Start of Records to use
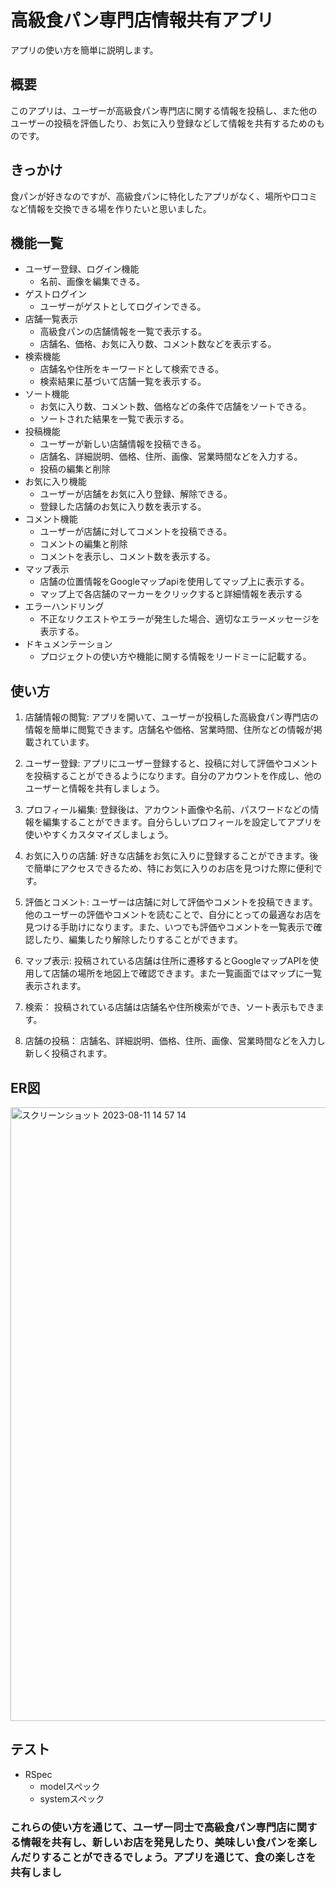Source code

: # 高級食パン専門店情報共有アプリ

アプリの使い方を簡単に説明します。

## 概要
このアプリは、ユーザーが高級食パン専門店に関する情報を投稿し、また他のユーザーの投稿を評価したり、お気に入り登録などして情報を共有するためのものです。  

## きっかけ
食パンが好きなのですが、高級食パンに特化したアプリがなく、場所や口コミなど情報を交換できる場を作りたいと思いました。

## 機能一覧
* ユーザー登録、ログイン機能
  * 名前、画像を編集できる。
* ゲストログイン
  * ユーザーがゲストとしてログインできる。
* 店舗一覧表示
  * 高級食パンの店舗情報を一覧で表示する。
  * 店舗名、価格、お気に入り数、コメント数などを表示する。
* 検索機能
  * 店舗名や住所をキーワードとして検索できる。
  * 検索結果に基づいて店舗一覧を表示する。
* ソート機能
  * お気に入り数、コメント数、価格などの条件で店舗をソートできる。
  * ソートされた結果を一覧で表示する。
* 投稿機能
  * ユーザーが新しい店舗情報を投稿できる。
  * 店舗名、詳細説明、価格、住所、画像、営業時間などを入力する。
  * 投稿の編集と削除
* お気に入り機能
  * ユーザーが店舗をお気に入り登録、解除できる。
  * 登録した店舗のお気に入り数を表示する。
* コメント機能
  * ユーザーが店舗に対してコメントを投稿できる。
  * コメントの編集と削除
  * コメントを表示し、コメント数を表示する。
* マップ表示
  * 店舗の位置情報をGoogleマップapiを使用してマップ上に表示する。
  * マップ上で各店舗のマーカーをクリックすると詳細情報を表示する
* エラーハンドリング
  * 不正なリクエストやエラーが発生した場合、適切なエラーメッセージを表示する。
* ドキュメンテーション
  * プロジェクトの使い方や機能に関する情報をリードミーに記載する。


## 使い方
1. 店舗情報の閲覧: アプリを開いて、ユーザーが投稿した高級食パン専門店の情報を簡単に閲覧できます。店舗名や価格、営業時間、住所などの情報が掲載されています。

2. ユーザー登録: アプリにユーザー登録すると、投稿に対して評価やコメントを投稿することができるようになります。自分のアカウントを作成し、他のユーザーと情報を共有しましょう。

3. プロフィール編集: 登録後は、アカウント画像や名前、パスワードなどの情報を編集することができます。自分らしいプロフィールを設定してアプリを使いやすくカスタマイズしましょう。

4. お気に入りの店舗: 好きな店舗をお気に入りに登録することができます。後で簡単にアクセスできるため、特にお気に入りのお店を見つけた際に便利です。

5. 評価とコメント: ユーザーは店舗に対して評価やコメントを投稿できます。他のユーザーの評価やコメントを読むことで、自分にとっての最適なお店を見つける手助けになります。また、いつでも評価やコメントを一覧表示で確認したり、編集したり解除したりすることができます。

6. マップ表示: 投稿されている店舗は住所に遷移するとGoogleマップAPIを使用して店舗の場所を地図上で確認できます。また一覧画面ではマップに一覧表示されます。

7. 検索： 投稿されている店舗は店舗名や住所検索ができ、ソート表示もできます。

8. 店舗の投稿： 店舗名、詳細説明、価格、住所、画像、営業時間などを入力し新しく投稿されます。

## ER図
<img width="982" alt="スクリーンショット 2023-08-11 14 57 14" src="https://github.com/kazuki-ichi/WHITE_BREAD/assets/127379118/96cca02d-6a5a-43f1-b38f-abd2197330f5">

## テスト
* RSpec
  * modelスペック
  * systemスペック

### これらの使い方を通じて、ユーザー同士で高級食パン専門店に関する情報を共有し、新しいお店を発見したり、美味しい食パンを楽しんだりすることができるでしょう。アプリを通じて、食の楽しさを共有しまし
End of Records to use
## Brief
Where a line in the entries holds "詳細説明", copy that line.

## Response area
  * 店舗名、詳細説明、価格、住所、画像、営業時間などを入力する。
8. 店舗の投稿： 店舗名、詳細説明、価格、住所、画像、営業時間などを入力し新しく投稿されます。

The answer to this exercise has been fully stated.